(MATERIAL SUPPLIED)
● ● ●

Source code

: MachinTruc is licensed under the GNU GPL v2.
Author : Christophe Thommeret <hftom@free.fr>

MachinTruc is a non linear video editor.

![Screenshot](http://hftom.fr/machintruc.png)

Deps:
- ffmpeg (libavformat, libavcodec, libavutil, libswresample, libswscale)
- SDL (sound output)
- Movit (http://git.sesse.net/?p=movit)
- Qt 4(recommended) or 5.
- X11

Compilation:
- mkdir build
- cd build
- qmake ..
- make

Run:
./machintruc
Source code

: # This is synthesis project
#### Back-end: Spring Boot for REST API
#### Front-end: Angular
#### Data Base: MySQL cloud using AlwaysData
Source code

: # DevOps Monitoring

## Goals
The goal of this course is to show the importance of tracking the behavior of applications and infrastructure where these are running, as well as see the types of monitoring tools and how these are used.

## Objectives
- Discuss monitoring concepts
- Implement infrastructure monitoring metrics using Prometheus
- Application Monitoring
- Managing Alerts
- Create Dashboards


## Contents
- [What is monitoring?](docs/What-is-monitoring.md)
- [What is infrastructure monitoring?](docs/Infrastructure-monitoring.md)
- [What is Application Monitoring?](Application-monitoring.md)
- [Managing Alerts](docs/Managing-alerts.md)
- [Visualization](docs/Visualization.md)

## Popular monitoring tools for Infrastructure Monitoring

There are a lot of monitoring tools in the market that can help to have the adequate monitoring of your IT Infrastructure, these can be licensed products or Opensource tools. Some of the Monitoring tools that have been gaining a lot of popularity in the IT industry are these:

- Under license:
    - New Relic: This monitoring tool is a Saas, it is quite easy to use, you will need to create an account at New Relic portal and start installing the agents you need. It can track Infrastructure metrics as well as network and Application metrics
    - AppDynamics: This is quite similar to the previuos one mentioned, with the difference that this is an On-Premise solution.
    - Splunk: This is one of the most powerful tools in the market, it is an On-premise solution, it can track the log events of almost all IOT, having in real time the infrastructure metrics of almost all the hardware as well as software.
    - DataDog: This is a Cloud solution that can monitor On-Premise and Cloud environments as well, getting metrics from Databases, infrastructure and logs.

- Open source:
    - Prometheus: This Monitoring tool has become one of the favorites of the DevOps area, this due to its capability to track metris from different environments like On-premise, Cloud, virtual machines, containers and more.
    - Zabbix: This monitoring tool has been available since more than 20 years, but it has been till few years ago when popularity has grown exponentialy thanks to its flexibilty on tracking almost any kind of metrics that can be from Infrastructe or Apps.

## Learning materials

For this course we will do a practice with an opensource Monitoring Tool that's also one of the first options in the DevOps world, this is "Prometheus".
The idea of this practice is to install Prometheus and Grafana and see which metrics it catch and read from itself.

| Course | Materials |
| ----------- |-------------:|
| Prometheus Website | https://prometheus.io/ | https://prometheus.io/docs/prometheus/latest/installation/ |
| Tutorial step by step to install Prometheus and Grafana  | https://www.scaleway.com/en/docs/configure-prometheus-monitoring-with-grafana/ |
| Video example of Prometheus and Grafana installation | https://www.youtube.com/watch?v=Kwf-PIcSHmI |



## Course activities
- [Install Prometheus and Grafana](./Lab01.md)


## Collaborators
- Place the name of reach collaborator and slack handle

● ● ●

(THE PROBLEM)
Each of the lines above should be printed again precisely as it reads.

(ANSWER FOR THE TASK)
Source code

: MachinTruc is licensed under the GNU GPL v2.
Author : Christophe Thommeret <hftom@free.fr>

MachinTruc is a non linear video editor.

![Screenshot](http://hftom.fr/machintruc.png)

Deps:
- ffmpeg (libavformat, libavcodec, libavutil, libswresample, libswscale)
- SDL (sound output)
- Movit (http://git.sesse.net/?p=movit)
- Qt 4(recommended) or 5.
- X11

Compilation:
- mkdir build
- cd build
- qmake ..
- make

Run:
./machintruc
Source code

: # This is synthesis project
#### Back-end: Spring Boot for REST API
#### Front-end: Angular
#### Data Base: MySQL cloud using AlwaysData
Source code

: # DevOps Monitoring

## Goals
The goal of this course is to show the importance of tracking the behavior of applications and infrastructure where these are running, as well as see the types of monitoring tools and how these are used.

## Objectives
- Discuss monitoring concepts
- Implement infrastructure monitoring metrics using Prometheus
- Application Monitoring
- Managing Alerts
- Create Dashboards


## Contents
- [What is monitoring?](docs/What-is-monitoring.md)
- [What is infrastructure monitoring?](docs/Infrastructure-monitoring.md)
- [What is Application Monitoring?](Application-monitoring.md)
- [Managing Alerts](docs/Managing-alerts.md)
- [Visualization](docs/Visualization.md)

## Popular monitoring tools for Infrastructure Monitoring

There are a lot of monitoring tools in the market that can help to have the adequate monitoring of your IT Infrastructure, these can be licensed products or Opensource tools. Some of the Monitoring tools that have been gaining a lot of popularity in the IT industry are these:

- Under license:
    - New Relic: This monitoring tool is a Saas, it is quite easy to use, you will need to create an account at New Relic portal and start installing the agents you need. It can track Infrastructure metrics as well as network and Application metrics
    - AppDynamics: This is quite similar to the previuos one mentioned, with the difference that this is an On-Premise solution.
    - Splunk: This is one of the most powerful tools in the market, it is an On-premise solution, it can track the log events of almost all IOT, having in real time the infrastructure metrics of almost all the hardware as well as software.
    - DataDog: This is a Cloud solution that can monitor On-Premise and Cloud environments as well, getting metrics from Databases, infrastructure and logs.

- Open source:
    - Prometheus: This Monitoring tool has become one of the favorites of the DevOps area, this due to its capability to track metris from different environments like On-premise, Cloud, virtual machines, containers and more.
    - Zabbix: This monitoring tool has been available since more than 20 years, but it has been till few years ago when popularity has grown exponentialy thanks to its flexibilty on tracking almost any kind of metrics that can be from Infrastructe or Apps.

## Learning materials

For this course we will do a practice with an opensource Monitoring Tool that's also one of the first options in the DevOps world, this is "Prometheus".
The idea of this practice is to install Prometheus and Grafana and see which metrics it catch and read from itself.

| Course | Materials |
| ----------- |-------------:|
| Prometheus Website | https://prometheus.io/ | https://prometheus.io/docs/prometheus/latest/installation/ |
| Tutorial step by step to install Prometheus and Grafana  | https://www.scaleway.com/en/docs/configure-prometheus-monitoring-with-grafana/ |
| Video example of Prometheus and Grafana installation | https://www.youtube.com/watch?v=Kwf-PIcSHmI |



## Course activities
- [Install Prometheus and Grafana](./Lab01.md)


## Collaborators
- Place the name of reach collaborator and slack handle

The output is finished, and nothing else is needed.